Alert on symptoms, not causes:

• Good: “Error rate exceeded 5% for 5 minutes” (symptom)
• Bad: “CPU usage above 80%” (cause — might be normal during a deploy)

Alert on SLO breaches:

• “p99 latency exceeded 500ms for the last 10 minutes”
• “Availability dropped below 99.9% for this billing period”

Alert Fatigue

The worst thing we can do is alert on everything. When teams get 200 alerts a day, they start ignoring all of them. And then they miss the real one.

Rules for good alerting:

• Every alert should have a clear owner
• Every alert should have a runbook (what to do when it fires)
• Review alerts monthly — if we keep dismissing one, delete it or fix the root cause
• Use severity levels: critical (page someone at 3 AM) vs warning (check it tomorrow)

The Monitoring Stack

A typical production setup:

In System Design Interviews

When wrapping up a system design answer, mentioning monitoring shows maturity:

• “We’d track p99 latency and error rate per service with Prometheus and Grafana”
• “Structured JSON logs shipped to ELK for debugging”
• “Distributed tracing with Jaeger so we can find bottlenecks across services”
• “Alerting on SLO breaches — if p99 exceeds 500ms for 5 minutes, page the on-call”

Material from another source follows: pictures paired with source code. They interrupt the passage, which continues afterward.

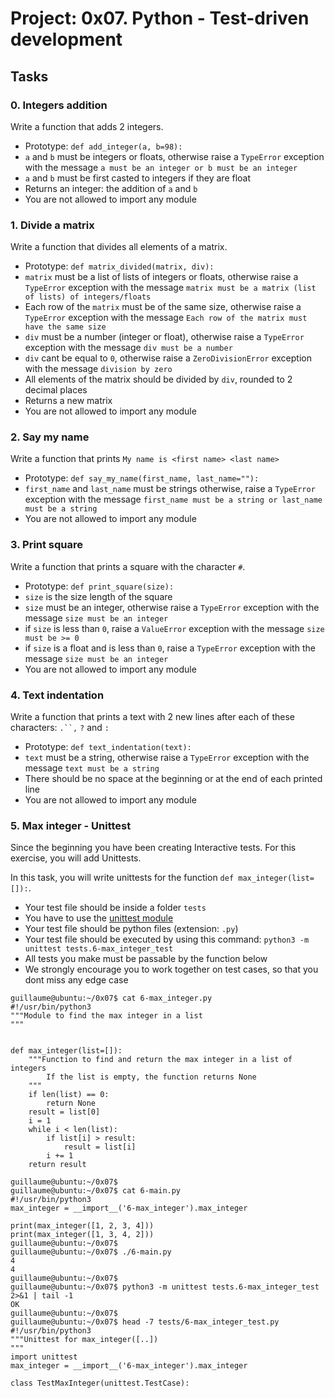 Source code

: # Project: 0x07. Python - Test-driven development
## Tasks
### 0. Integers addition
Write a function that adds 2 integers.

 - Prototype: `def add_integer(a, b=98):`
 - `a` and `b` must be integers or floats, otherwise raise a `TypeError` exception with the message `a must be an integer or b must be an integer`
 - `a` and `b` must be first casted to integers if they are float
 - Returns an integer: the addition of `a` and `b`
 - You are not allowed to import any module

### 1. Divide a matrix
Write a function that divides all elements of a matrix.

 - Prototype: `def matrix_divided(matrix, div):`
 - `matrix` must be a list of lists of integers or floats, otherwise raise a `TypeError` exception with the message `matrix must be a matrix (list of lists) of integers/floats`
 - Each row of the `matrix` must be of the same size, otherwise raise a `TypeError` exception with the message `Each row of the matrix must have the same size`
 - `div` must be a number (integer or float), otherwise raise a `TypeError` exception with the message `div must be a number`
 - `div` cant be equal to `0`, otherwise raise a `ZeroDivisionError` exception with the message `division by zero`
 - All elements of the matrix should be divided by `div`, rounded to 2 decimal places
 - Returns a new matrix
 - You are not allowed to import any module

### 2. Say my name
Write a function that prints `My name is <first name> <last name>`

 - Prototype: `def say_my_name(first_name, last_name=""):`
 - `first_name` and `last_name` must be strings otherwise, raise a `TypeError` exception with the message `first_name must be a string or last_name must be a string`
 - You are not allowed to import any module

### 3. Print square
Write a function that prints a square with the character `#`.

 - Prototype: `def print_square(size):`
 - `size` is the size length of the square
 - `size` must be an integer, otherwise raise a `TypeError` exception with the message `size must be an integer`
 - if `size` is less than `0`, raise a `ValueError` exception with the message `size must be >= 0`
 - if `size` is a float and is less than `0`, raise a `TypeError` exception with the message `size must be an integer`
 - You are not allowed to import any module

### 4. Text indentation
Write a function that prints a text with 2 new lines after each of these characters: `.``,` `?` and `:`

 - Prototype: `def text_indentation(text):`
 - `text` must be a string, otherwise raise a `TypeError` exception with the message `text must be a string`
 - There should be no space at the beginning or at the end of each printed line
 - You are not allowed to import any module

### 5. Max integer - Unittest
Since the beginning you have been creating Interactive tests. For this exercise, you will add Unittests.

In this task, you will write unittests for the function `def max_integer(list=[]):`.

 - Your test file should be inside a folder `tests`
 - You have to use the [unittest module](https://docs.python.org/3.4/library/unittest.html#module-unittest)
 - Your test file should be python files (extension: `.py`)
 - Your test file should be executed by using this command: `python3 -m unittest tests.6-max_integer_test`
 - All tests you make must be passable by the function below
 - We strongly encourage you to work together on test cases, so that you dont miss any edge case
```
guillaume@ubuntu:~/0x07$ cat 6-max_integer.py
#!/usr/bin/python3
"""Module to find the max integer in a list
"""


def max_integer(list=[]):
    """Function to find and return the max integer in a list of integers
        If the list is empty, the function returns None
    """
    if len(list) == 0:
        return None
    result = list[0]
    i = 1
    while i < len(list):
        if list[i] > result:
            result = list[i]
        i += 1
    return result

guillaume@ubuntu:~/0x07$
guillaume@ubuntu:~/0x07$ cat 6-main.py
#!/usr/bin/python3
max_integer = __import__('6-max_integer').max_integer

print(max_integer([1, 2, 3, 4]))
print(max_integer([1, 3, 4, 2]))
guillaume@ubuntu:~/0x07$
guillaume@ubuntu:~/0x07$ ./6-main.py
4
4
guillaume@ubuntu:~/0x07$
guillaume@ubuntu:~/0x07$ python3 -m unittest tests.6-max_integer_test 2>&1 | tail -1
OK
guillaume@ubuntu:~/0x07$
guillaume@ubuntu:~/0x07$ head -7 tests/6-max_integer_test.py
#!/usr/bin/python3
"""Unittest for max_integer([..])
"""
import unittest
max_integer = __import__('6-max_integer').max_integer

class TestMaxInteger(unittest.TestCase):
```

We don’t need to go deep. Just showing we think about operational concerns sets us apart.

Key Takeaway

In simple language, metrics tell us what’s happening (numbers over time), logs tell us why it happened (detailed events), and traces show us where it happened (a request’s journey across services). Together, they give us observability — the ability to understand our system’s behavior from the outside. Without them, debugging production issues is just guessing.